Die Idee dieses Videos war es, genau diese Ängste anzusprechen, die Vorurteile zu thematisieren und sich mit den Reaktionen der Gesellschaft auseinanderzusetzen. Ob Kopftuch, andere Kleidung oder Hautfarbe – alles, was anders ist und anders wirkt, wird oftmals als abschreckend empfunden. Umso spannender war es für mich, dieses Experiment durchzuführen.

Ich habe mich den möglichen Vorurteilen gestellt und mich unter anderem Frauen vorgestellt, die ein Kopftuch trugen. Natürlich bin auch ich nicht frei vom Einfluss gesellschaftlicher Erwartungen und so hatte ich im Vorfeld Bedenken, wie die Leute auf mich reagieren würden. Würden die Leute mit mir reden und meine Fragen beantworten oder kommentarlos weitergehen und mich ignorieren?

Jetzt kann ich sagen: Die Reaktionen waren unterschiedlich. Obwohl die meisten Personen die Frage „Denkst Du, dass wir trotz unserer Unterschiede gemeinsam in Wien leben können?” mit „ja“ beantworteten, war daran meist eine Bedingung geknüpft. Die Worte „solange“ und „aber“ bekam ich oft zu hören. Ich erinnere mich hier an einen Aussagesatz eines Passante:“Solange Sie keine bosnische Salafistin sind…“

Auf der Mariahilfer Straße habe ich die verschiedensten Menschen getroffen und festgestellt, dass Menschen mit Migrationshintergrund oft weniger Vorurteile haben. Folgendes habe ich beobachtet: Kinder sind meistens offen gegenüber allem, vermutlich, weil sie in ihrem Alter gerne Neuem begegnen und neugierig darauf reagieren. Jugendliche sind toleranter, aber einige lehnen alles, was neu oder anders ist, ab. Ältere Leute, die mehr Lebenserfahrung haben, sind toleranter. Aber auch nicht alle. Einige die wir getroffen haben, hatten sehr viele Sorgen über die Zukunft und, wie sich alles weiterentwickeln würde. Menschen, die selbst glücklich gewirkt haben, haben mich akzeptiert, ohne mich „komisch“ anzuschauen. Mehr dazu könnt ihr selbst im Video beobachten.
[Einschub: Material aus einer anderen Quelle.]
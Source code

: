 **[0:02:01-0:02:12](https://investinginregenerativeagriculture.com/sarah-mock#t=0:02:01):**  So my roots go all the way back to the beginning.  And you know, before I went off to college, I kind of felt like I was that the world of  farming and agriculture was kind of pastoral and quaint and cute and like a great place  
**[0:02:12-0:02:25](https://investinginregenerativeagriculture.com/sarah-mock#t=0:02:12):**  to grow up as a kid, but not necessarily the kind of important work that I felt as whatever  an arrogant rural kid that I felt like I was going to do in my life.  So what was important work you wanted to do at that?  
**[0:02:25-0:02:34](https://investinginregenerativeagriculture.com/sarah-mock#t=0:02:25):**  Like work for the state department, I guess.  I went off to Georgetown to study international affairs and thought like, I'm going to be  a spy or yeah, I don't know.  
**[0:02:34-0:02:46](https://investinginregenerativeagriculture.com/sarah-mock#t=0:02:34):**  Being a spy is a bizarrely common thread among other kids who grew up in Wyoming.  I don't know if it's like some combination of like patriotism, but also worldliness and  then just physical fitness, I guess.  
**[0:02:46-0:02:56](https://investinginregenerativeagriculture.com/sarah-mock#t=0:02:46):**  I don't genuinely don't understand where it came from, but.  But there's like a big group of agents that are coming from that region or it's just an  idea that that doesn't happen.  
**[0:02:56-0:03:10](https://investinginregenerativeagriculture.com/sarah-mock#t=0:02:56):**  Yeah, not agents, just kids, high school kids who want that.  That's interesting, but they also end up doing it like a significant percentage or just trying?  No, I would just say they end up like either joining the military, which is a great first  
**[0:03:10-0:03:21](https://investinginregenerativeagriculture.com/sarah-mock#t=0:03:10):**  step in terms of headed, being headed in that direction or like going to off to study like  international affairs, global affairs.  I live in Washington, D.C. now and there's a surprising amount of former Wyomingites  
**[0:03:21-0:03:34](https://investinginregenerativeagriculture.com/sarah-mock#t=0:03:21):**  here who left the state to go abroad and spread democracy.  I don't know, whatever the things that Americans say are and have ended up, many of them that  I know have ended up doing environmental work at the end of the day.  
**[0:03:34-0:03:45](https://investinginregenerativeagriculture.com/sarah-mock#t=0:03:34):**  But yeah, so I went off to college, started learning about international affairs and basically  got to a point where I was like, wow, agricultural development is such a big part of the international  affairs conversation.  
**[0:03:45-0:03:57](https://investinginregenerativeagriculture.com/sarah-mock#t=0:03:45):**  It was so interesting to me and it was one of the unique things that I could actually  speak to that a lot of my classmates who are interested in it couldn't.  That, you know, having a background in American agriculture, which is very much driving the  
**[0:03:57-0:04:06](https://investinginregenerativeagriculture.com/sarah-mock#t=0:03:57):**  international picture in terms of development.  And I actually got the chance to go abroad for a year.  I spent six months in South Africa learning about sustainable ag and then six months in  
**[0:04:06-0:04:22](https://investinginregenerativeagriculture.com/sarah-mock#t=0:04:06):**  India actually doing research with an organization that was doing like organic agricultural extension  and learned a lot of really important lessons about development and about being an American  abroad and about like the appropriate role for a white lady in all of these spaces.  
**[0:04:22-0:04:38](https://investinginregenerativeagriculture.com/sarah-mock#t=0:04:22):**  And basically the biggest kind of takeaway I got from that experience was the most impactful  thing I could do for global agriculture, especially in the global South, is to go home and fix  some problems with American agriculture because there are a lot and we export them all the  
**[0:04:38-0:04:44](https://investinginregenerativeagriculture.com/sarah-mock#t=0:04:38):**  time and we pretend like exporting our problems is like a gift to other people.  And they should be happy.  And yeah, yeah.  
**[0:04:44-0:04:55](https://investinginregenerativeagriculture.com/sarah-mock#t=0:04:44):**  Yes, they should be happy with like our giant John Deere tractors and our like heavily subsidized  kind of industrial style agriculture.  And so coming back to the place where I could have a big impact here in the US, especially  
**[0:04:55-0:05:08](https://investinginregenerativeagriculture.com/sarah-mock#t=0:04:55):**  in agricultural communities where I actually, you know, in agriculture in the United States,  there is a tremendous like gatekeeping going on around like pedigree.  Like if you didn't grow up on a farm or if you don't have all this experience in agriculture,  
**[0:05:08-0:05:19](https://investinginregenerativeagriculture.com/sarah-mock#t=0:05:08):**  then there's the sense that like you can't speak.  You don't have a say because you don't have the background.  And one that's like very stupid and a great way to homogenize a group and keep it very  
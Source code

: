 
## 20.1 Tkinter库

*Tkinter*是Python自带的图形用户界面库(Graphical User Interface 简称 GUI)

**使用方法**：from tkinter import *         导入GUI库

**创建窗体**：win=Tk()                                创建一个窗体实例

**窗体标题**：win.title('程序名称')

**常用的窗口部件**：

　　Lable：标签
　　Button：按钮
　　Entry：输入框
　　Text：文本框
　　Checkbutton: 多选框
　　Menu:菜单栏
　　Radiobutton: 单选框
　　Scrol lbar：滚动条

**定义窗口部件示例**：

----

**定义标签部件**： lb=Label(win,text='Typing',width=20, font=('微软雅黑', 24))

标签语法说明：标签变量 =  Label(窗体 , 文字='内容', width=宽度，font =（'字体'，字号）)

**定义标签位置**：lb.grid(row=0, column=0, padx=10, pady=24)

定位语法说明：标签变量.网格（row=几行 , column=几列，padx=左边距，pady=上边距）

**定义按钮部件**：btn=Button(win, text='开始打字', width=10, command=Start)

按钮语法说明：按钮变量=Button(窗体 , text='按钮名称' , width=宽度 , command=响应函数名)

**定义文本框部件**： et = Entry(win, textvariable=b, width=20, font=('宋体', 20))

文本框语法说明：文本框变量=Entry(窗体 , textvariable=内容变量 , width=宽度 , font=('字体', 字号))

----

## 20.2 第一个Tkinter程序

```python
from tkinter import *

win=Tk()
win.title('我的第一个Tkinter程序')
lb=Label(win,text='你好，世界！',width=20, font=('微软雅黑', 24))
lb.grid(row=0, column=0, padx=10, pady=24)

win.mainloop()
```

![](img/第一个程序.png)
Ein Fazit aus dem Experiment habe ich gezogen: Ob du ein Kopftuch oder ein Kreuz um den Hals trägst, spielt keine Rolle. Es ist egal, wie wir uns kleiden und, ob wir unsere Religion nach außen hin repräsentieren oder nicht, was zählt ist der Mensch im Inneren. Menschen sind Menschen und Menschen bleiben Menschen.
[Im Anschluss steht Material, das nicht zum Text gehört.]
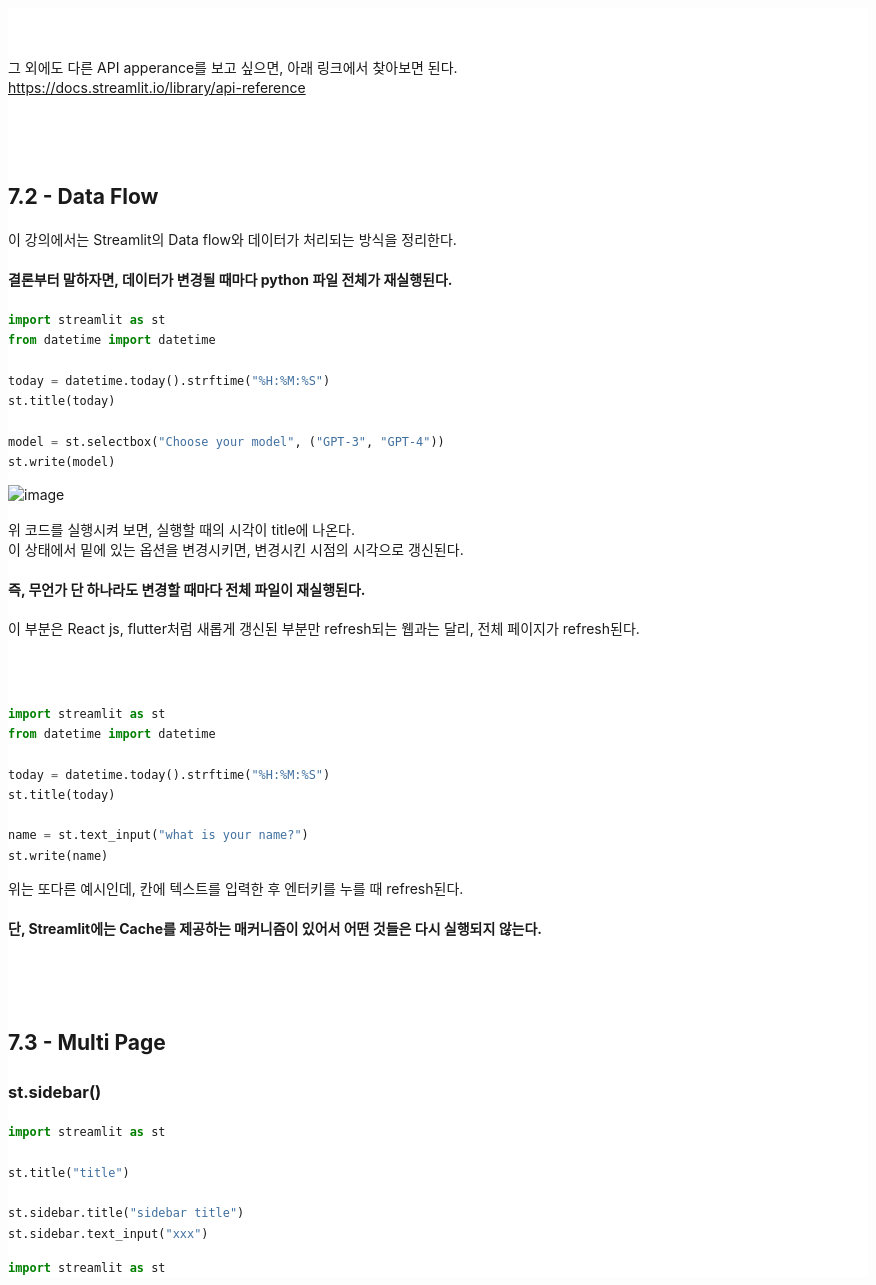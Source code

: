 
<br>

##

그 외에도 다른 API apperance를 보고 싶으면, 아래 링크에서 찾아보면 된다.  
https://docs.streamlit.io/library/api-reference

<br>
<br>

## 7.2 - Data Flow
이 강의에서는 Streamlit의 Data flow와 데이터가 처리되는 방식을 정리한다.  
#### 결론부터 말하자면, 데이터가 변경될 때마다 python 파일 전체가 재실행된다.  
``` python
import streamlit as st
from datetime import datetime

today = datetime.today().strftime("%H:%M:%S")
st.title(today)

model = st.selectbox("Choose your model", ("GPT-3", "GPT-4"))
st.write(model)
```
![image](https://github.com/kh277/test/assets/113894741/535c5627-c89b-4afa-991a-58f44fd880a7)

위 코드를 실행시켜 보면, 실행할 때의 시각이 title에 나온다.  
이 상태에서 밑에 있는 옵션을 변경시키면, 변경시킨 시점의 시각으로 갱신된다.  
#### 즉, 무언가 단 하나라도 변경할 때마다 전체 파일이 재실행된다.  
이 부분은 React js, flutter처럼 새롭게 갱신된 부분만 refresh되는 웹과는 달리, 전체 페이지가 refresh된다.

<br>

##

``` python
import streamlit as st
from datetime import datetime

today = datetime.today().strftime("%H:%M:%S")
st.title(today)

name = st.text_input("what is your name?")
st.write(name)
```
위는 또다른 예시인데, 칸에 텍스트를 입력한 후 엔터키를 누를 때 refresh된다.  
#### 단, Streamlit에는 Cache를 제공하는 매커니즘이 있어서 어떤 것들은 다시 실행되지 않는다.  

<br>
<br>

## 7.3 - Multi Page
### st.sidebar()
``` python
import streamlit as st

st.title("title")

st.sidebar.title("sidebar title")
st.sidebar.text_input("xxx")
```
``` python
import streamlit as st

```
Für mich war das Wichtigste an diesem Experiment, meine eigenen Vorurteile abzubauen. Als ich das Kopftuch aufgesetzt habe, habe ich mir Gedanken darüber gemacht, wie ich mich überhaupt verhalten soll. Schon nach kurzer Zeit waren aber alle Sorgen vergessen und ich habe die vorbeigehenden Menschen mit einem Lächeln angesprochen, so wie ich das auch ohne Kopftuch gemacht hätte. Ich habe genauso gesprochen, gelacht und mich so bewegt wie immer. Nichts an mir war anders. Meine Identität wurde nicht zu einer anderen, nur weil ich mich entschieden hatte, für dieses Experiment etwas an meiner Kleidung zu ändern. Das war für mich der Beweis, dass ein Kopftuch alleine nicht den Menschen definiert, der es trägt.
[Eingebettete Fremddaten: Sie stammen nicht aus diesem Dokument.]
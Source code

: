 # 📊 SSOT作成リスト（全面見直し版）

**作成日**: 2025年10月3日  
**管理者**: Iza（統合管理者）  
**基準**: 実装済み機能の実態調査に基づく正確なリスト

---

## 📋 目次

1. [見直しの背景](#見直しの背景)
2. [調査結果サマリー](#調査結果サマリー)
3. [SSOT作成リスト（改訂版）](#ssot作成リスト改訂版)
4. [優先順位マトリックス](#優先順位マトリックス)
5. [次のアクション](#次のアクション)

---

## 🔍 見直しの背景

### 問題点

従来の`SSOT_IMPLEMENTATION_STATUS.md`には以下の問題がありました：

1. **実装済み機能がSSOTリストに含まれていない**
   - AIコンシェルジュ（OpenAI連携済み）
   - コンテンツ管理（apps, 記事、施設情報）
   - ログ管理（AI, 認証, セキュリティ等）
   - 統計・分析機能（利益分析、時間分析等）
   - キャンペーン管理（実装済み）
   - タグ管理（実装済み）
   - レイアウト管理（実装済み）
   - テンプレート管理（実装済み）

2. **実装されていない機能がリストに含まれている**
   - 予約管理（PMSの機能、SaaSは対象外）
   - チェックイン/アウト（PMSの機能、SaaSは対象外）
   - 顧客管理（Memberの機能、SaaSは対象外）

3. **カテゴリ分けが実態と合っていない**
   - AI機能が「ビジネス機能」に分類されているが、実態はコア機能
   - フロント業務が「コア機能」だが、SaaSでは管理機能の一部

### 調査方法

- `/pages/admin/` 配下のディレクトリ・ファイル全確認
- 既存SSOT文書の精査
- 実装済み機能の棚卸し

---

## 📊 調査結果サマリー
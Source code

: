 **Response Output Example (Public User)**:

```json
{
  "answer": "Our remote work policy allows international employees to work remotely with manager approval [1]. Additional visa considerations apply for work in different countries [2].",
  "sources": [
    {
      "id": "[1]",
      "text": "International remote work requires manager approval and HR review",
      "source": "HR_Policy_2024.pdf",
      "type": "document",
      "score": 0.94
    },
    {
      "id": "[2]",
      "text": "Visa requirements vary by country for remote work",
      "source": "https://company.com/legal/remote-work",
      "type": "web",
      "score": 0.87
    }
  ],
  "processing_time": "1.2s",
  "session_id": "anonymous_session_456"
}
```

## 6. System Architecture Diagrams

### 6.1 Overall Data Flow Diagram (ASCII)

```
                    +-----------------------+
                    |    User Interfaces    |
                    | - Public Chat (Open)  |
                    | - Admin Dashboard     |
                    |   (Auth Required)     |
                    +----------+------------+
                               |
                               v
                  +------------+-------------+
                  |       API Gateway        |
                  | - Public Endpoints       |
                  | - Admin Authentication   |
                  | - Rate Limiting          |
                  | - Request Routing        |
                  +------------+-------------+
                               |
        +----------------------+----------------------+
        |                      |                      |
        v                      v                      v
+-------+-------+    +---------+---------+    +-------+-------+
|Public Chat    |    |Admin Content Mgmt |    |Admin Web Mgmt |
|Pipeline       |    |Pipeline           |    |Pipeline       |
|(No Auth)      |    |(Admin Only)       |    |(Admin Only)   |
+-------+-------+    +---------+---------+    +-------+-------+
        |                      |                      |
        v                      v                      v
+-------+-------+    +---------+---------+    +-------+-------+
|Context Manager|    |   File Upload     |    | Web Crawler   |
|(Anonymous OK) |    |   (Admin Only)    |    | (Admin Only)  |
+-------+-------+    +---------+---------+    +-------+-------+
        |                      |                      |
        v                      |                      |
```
Und nun? Wie können wir lernen, mit Vorurteilen, gesellschaftlichen Verhaltensmustern und Zwängen von außen umzugehen? Eine pluralistische Gesellschaft trägt durchaus Konfliktpotenzial mit sich, doch sind die Chancen einer pluralistischen Gesellschaft gleichermaßen zu berücksichtigen und sogar in den Vordergrund zu stellen. Dies gilt es zunächst zu erkennen, um mit vereinten Kräften an gesellschaftliche Missstände ranzugehen.

Denkst du, dass wir trotz unserer Unterschiede zusammenleben können?